Instructions for the task >> Starting at the first line of the data, please print exactly those lines through the one that holds "- Chapter 3", omitting every picture.

Stored data entries:
↓
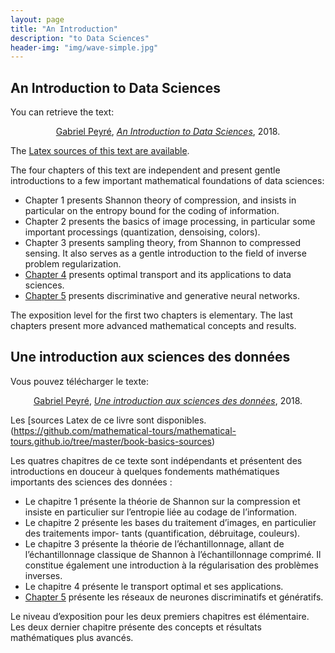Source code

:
 ```yaml
---
layout: page
title: "An Introduction"
description: "to Data Sciences"
header-img: "img/wave-simple.jpg"
---
```



An Introduction to Data Sciences
---------


You can retrieve the text:

<div align="center">
  <a href="http://www.gpeyre.com/">Gabriel Peyré</a>, <i><a href="https://mathematical-tours.github.io/book-basics-sources/IntroImaging.pdf">An Introduction to Data Sciences</a></i>, 2018.
</div>

The [Latex sources of this text are available](https://github.com/mathematical-tours/mathematical-tours.github.io/tree/master/book-basics-sources).

The four chapters of this text are independent and present gentle introductions to a few important mathematical foundations of data sciences:

- Chapter 1 presents Shannon theory of compression, and insists in particular on the entropy bound for the coding of information.
- Chapter 2 presents the basics of image processing, in particular some important processings (quantization, densoising, colors).
- Chapter 3 presents sampling theory, from Shannon to compressed sensing. It also serves as a gentle introduction to the field of inverse problem regularization.
- [Chapter 4](https://mathematical-tours.github.io/book-basics-sources/ot-sources/TransportEN.pdf) presents optimal transport and its applications to data sciences.
- [Chapter 5](https://mathematical-tours.github.io/book-basics-sources/neural-networks-en/NeuralNetworksEN.pdf) presents discriminative and generative neural networks.

The exposition level for the first two chapters is elementary. The last chapters present more advanced mathematical concepts and results.


Une introduction aux sciences des données
---------

Vous pouvez télécharger le texte:

<div align="center">
  <a href="http://www.gpeyre.com/">Gabriel Peyré</a>, <i><a href="https://mathematical-tours.github.io/book-basics-sources/IntroImaging-FR.pdf">Une introduction aux sciences des données</a></i>, 2018.
</div>

Les [sources Latex de ce livre sont disponibles.(https://github.com/mathematical-tours/mathematical-tours.github.io/tree/master/book-basics-sources)

Les quatres chapitres de ce texte sont indépendants et présentent des introductions en douceur à quelques fondements mathématiques importants des sciences des données :

- Le chapitre 1 présente la théorie de Shannon sur la compression et insiste en particulier sur l’entropie liée au codage de l’information.
- Le chapitre 2 présente les bases du traitement d’images, en particulier des traitements impor- tants (quantification, débruitage, couleurs).
- Le chapitre 3 présente la théorie de l’échantillonnage, allant de l’échantillonnage classique de Shannon à l’échantillonnage comprimé. Il constitue également une introduction à la régularisation des problèmes inverses.
- Le chapitre 4 présente le transport optimal et ses applications.
- [Chapter 5](https://mathematical-tours.github.io/book-basics-sources/neural-networks/NeuralNetworksFR.pdf) présente les réseaux de neurones discriminatifs et génératifs.

Le niveau d’exposition pour les deux premiers chapitres est élémentaire. Les deux dernier chapitre présente des concepts et résultats mathématiques plus avancés.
↑
Reply >>
Source code

:
 ```yaml
---
layout: page
title: "An Introduction"
description: "to Data Sciences"
header-img: "img/wave-simple.jpg"
---
```



An Introduction to Data Sciences
---------


You can retrieve the text:

<div align="center">
  <a href="http://www.gpeyre.com/">Gabriel Peyré</a>, <i><a href="https://mathematical-tours.github.io/book-basics-sources/IntroImaging.pdf">An Introduction to Data Sciences</a></i>, 2018.
</div>

The [Latex sources of this text are available](https://github.com/mathematical-tours/mathematical-tours.github.io/tree/master/book-basics-sources).

The four chapters of this text are independent and present gentle introductions to a few important mathematical foundations of data sciences:

- Chapter 1 presents Shannon theory of compression, and insists in particular on the entropy bound for the coding of information.
- Chapter 2 presents the basics of image processing, in particular some important processings (quantization, densoising, colors).
- Chapter 3 presents sampling theory, from Shannon to compressed sensing. It also serves as a gentle introduction to the field of inverse problem regularization.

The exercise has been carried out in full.